La marcha anunciada desde Caracollo hasta La Paz busca denunciar el aumento del costo de vida, el endeudamiento externo y las políticas económicas que organizaciones sociales consideran alejadas de la realidad del pueblo.
La marcha convocada por EVO–PUEBLO desde Caracollo hasta la ciudad de La Paz se convirtió en una nueva señal del creciente malestar social que atraviesa distintos sectores del país. La movilización, definida durante un ampliado encabezado por Evo Morales, reunirá a organizaciones campesinas, sindicales y populares que denuncian un deterioro económico que, según afirman, golpea cada día con más fuerza a las familias bolivianas.

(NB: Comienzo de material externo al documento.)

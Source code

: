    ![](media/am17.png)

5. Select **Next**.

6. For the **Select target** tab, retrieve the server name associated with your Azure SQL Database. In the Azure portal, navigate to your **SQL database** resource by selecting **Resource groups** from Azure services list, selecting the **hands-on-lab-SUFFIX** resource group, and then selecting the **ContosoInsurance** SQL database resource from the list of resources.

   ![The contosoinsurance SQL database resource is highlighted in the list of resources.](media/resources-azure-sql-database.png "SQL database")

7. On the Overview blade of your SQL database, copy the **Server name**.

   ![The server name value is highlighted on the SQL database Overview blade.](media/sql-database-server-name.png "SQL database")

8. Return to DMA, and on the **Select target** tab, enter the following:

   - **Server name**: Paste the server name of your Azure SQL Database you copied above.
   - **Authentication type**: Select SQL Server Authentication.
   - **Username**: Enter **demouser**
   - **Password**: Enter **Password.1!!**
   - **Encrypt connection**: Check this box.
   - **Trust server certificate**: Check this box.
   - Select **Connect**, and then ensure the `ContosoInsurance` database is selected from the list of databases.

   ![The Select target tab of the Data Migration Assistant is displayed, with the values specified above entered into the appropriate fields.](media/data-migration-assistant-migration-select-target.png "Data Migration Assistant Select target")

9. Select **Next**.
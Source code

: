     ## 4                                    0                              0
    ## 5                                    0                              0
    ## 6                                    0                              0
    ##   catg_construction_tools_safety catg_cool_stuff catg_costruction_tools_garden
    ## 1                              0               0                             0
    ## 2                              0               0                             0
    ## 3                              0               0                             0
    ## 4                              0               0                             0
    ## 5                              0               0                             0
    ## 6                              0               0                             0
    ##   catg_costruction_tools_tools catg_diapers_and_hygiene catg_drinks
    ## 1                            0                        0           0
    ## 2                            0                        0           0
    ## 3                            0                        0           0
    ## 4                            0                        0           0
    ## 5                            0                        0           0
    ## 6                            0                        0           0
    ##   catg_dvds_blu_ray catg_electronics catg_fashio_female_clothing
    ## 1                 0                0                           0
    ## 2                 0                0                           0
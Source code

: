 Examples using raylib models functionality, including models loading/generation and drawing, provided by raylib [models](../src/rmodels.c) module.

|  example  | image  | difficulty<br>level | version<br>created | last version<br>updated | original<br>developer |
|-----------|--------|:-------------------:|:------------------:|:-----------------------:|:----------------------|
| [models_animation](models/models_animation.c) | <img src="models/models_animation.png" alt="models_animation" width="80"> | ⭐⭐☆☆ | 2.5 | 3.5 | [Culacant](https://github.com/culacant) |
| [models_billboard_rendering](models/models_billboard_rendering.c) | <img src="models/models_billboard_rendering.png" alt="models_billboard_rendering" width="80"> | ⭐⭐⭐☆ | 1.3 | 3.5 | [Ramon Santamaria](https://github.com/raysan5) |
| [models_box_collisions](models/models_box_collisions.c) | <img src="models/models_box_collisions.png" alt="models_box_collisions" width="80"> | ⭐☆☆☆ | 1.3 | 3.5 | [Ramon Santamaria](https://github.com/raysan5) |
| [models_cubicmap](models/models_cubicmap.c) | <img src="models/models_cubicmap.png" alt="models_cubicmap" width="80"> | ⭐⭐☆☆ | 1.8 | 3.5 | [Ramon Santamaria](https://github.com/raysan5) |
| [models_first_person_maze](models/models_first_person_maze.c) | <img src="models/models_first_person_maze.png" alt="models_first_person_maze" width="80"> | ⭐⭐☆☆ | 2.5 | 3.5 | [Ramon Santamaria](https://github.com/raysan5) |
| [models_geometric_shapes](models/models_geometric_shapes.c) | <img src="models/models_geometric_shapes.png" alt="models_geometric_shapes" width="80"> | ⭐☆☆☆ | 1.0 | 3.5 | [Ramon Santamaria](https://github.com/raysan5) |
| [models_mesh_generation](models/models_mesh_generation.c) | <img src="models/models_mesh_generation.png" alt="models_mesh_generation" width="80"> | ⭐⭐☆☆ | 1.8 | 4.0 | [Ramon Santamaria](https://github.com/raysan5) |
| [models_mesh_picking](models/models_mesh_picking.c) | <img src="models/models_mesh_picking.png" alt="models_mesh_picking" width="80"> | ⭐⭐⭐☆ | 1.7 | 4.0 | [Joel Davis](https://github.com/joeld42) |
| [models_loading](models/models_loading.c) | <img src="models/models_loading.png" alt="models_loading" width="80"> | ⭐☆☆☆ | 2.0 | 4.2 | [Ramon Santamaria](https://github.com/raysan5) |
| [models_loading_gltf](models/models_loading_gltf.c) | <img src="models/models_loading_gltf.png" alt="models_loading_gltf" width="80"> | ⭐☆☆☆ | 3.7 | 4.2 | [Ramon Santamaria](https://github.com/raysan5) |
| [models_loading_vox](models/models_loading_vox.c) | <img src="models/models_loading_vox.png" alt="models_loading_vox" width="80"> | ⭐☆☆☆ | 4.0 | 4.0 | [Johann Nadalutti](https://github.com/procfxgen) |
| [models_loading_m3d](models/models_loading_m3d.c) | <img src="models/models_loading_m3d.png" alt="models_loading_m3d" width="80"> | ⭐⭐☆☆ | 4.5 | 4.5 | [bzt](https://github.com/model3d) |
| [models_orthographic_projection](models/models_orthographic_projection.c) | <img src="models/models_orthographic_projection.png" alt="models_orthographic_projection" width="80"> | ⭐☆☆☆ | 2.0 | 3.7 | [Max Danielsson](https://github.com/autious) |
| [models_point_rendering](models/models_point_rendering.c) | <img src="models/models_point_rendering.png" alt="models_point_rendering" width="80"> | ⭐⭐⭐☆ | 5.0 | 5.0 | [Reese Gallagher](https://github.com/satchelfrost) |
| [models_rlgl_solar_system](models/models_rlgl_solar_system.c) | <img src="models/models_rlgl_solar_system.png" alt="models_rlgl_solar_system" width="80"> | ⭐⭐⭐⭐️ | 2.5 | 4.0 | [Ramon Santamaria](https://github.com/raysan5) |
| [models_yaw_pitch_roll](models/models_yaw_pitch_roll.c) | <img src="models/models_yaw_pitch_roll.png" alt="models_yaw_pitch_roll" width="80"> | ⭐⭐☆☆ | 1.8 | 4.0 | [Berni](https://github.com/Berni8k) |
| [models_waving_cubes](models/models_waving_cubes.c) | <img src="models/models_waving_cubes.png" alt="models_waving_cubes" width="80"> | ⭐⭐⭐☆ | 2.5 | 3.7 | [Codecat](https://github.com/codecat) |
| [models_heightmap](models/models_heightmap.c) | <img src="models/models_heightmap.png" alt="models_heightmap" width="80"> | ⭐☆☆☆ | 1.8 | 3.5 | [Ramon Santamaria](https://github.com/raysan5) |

La decisión fue asumida después de varias intervenciones de dirigentes y representantes de sectores sociales que cuestionaron el manejo económico del gobierno de Rodrigo Paz. Entre las principales preocupaciones expuestas estuvieron el incremento del precio de productos básicos, la falta de apoyo a productores nacionales y el temor a posibles privatizaciones de empresas estatales.
La caminata comenzará entre el 12 y el 18 de mayo y tendrá como principal objetivo llevar hasta la sede de Gobierno las demandas de sectores que aseguran sentirse ignorados por las actuales autoridades. En la resolución aprobada por el ampliado, las organizaciones señalaron que la movilización surge como una respuesta frente a políticas que consideran perjudiciales para la economía popular.
“Esta movilización nace en defensa de la economía popular y de la Constitución Política del Estado”, sostuvo uno de los dirigentes encargados de dar lectura al documento final aprobado por el encuentro.
Los asistentes coincidieron en que la situación económica se agravó en los últimos meses. Productores y comerciantes denunciaron que los costos de producción continúan subiendo mientras sus ingresos disminuyen. También señalaron que la importación de productos extranjeros está desplazando la producción nacional y dejando sin mercado a pequeños productores.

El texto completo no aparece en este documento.